The right way to do a wiki platform is to have a completely WYSIWIG (What You See Is What You Get) editor that mimics a word-processor, so even someone who has never seen an HTML tag can create a good looking and well functioning web page. Another benefit that wikis can provide is a simple way to create new pages that don't require access to the command line or knowledge of FTP. The last aspect any good wiki platform should have is that if someone knows HTML and wants to use it, they should be able to do so. These few things are the core aspects of any good wiki platform.

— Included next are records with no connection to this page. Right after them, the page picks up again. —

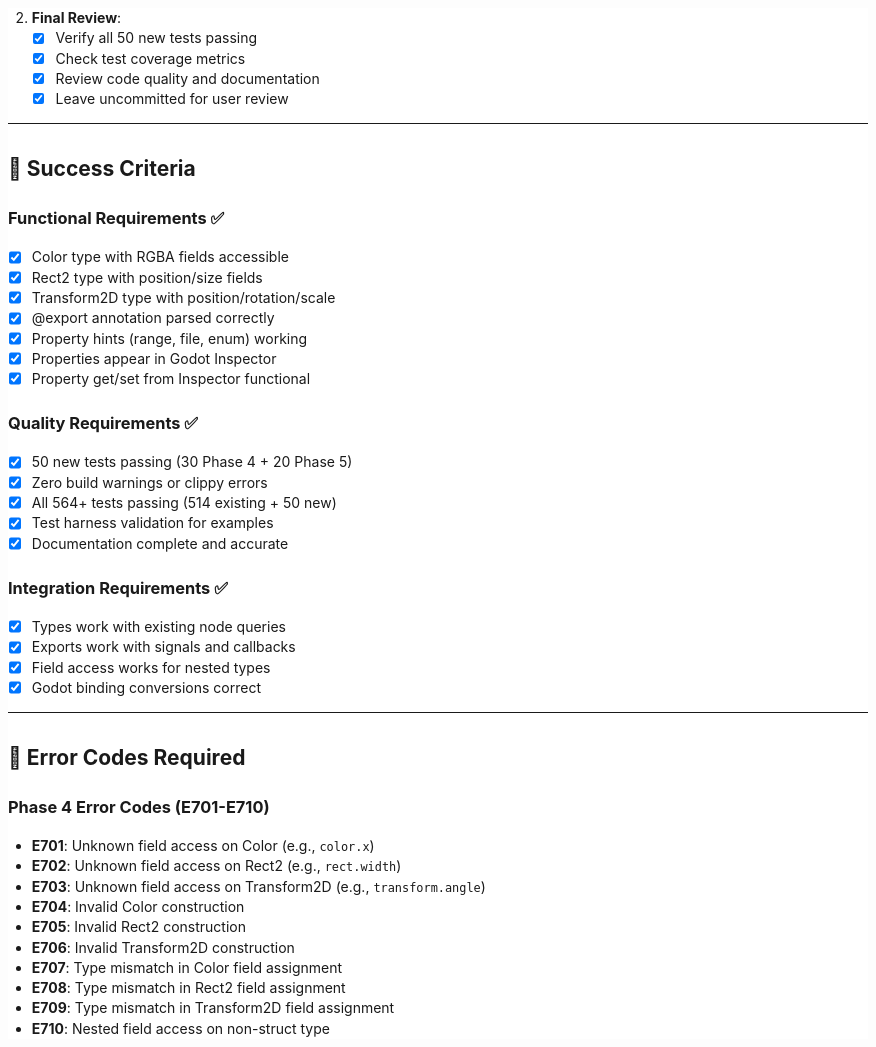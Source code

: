 2. **Final Review**:
   - [x] Verify all 50 new tests passing
   - [x] Check test coverage metrics
   - [x] Review code quality and documentation
   - [x] Leave uncommitted for user review

---

## 🎯 Success Criteria

### Functional Requirements ✅

- [x] Color type with RGBA fields accessible
- [x] Rect2 type with position/size fields
- [x] Transform2D type with position/rotation/scale
- [x] @export annotation parsed correctly
- [x] Property hints (range, file, enum) working
- [x] Properties appear in Godot Inspector
- [x] Property get/set from Inspector functional

### Quality Requirements ✅

- [x] 50 new tests passing (30 Phase 4 + 20 Phase 5)
- [x] Zero build warnings or clippy errors
- [x] All 564+ tests passing (514 existing + 50 new)
- [x] Test harness validation for examples
- [x] Documentation complete and accurate

### Integration Requirements ✅

- [x] Types work with existing node queries
- [x] Exports work with signals and callbacks
- [x] Field access works for nested types
- [x] Godot binding conversions correct

---

## 📝 Error Codes Required

### Phase 4 Error Codes (E701-E710)

- **E701**: Unknown field access on Color (e.g., `color.x`)
- **E702**: Unknown field access on Rect2 (e.g., `rect.width`)
- **E703**: Unknown field access on Transform2D (e.g., `transform.angle`)
- **E704**: Invalid Color construction
- **E705**: Invalid Rect2 construction
- **E706**: Invalid Transform2D construction
- **E707**: Type mismatch in Color field assignment
- **E708**: Type mismatch in Rect2 field assignment
- **E709**: Type mismatch in Transform2D field assignment
- **E710**: Nested field access on non-struct type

The problem is that we are burdened with wiki platforms that do not meet these basic criteria, and I count the
MediaWiki platform, designed for
Wikipedia, as one of the very worst of the lot. Sure, I can't think of any wiki platform that completely fails on the ability to establish new pages, but the editors can vary dramatically. The MediaWiki editor is, well, challenged. It is so challenged that I am frequently driven to wanting to put my fist through my unsuspecting laptop screen. Why? Thanks for asking, I'll tell you why.
First of all, the options for editing in a WYSIWIG mode are both few and brain-dead. You are offered only a dozen options for everything from making a word or phrase bold or italic to linking to a "media file", which is apparently quite different than linking to any other file (who knew?).
Meanwhile, your options for going "outside the box" are severely limited. Unlike Drupal, for example, which will allow you to to also use HTML markup should you know it, MediaWiki prevents one from following through on any such deranged idea. What a feature. So now I have to learn yet another markup language in order for it to be translated on my behalf into the markup language I know, and would prefer to use. Meanwhile, my collaborators who perhaps don't know HTML are so severely limited in their abilities to author web pages that they may as well be inscribing rocks with chalk.
So here's the thing -- don't ever take a really good idea and completely screw it up. Understand the essential parts that make an idea good. In the case of wikis, I submit that there are only three -- and the MediaWiki platform screws up two of them. How that could possibly happen is anyone's guess. But I suppose we should be grateful that we have such an object lesson -- the first step to implementing a good idea is to understand what makes it good in the first place.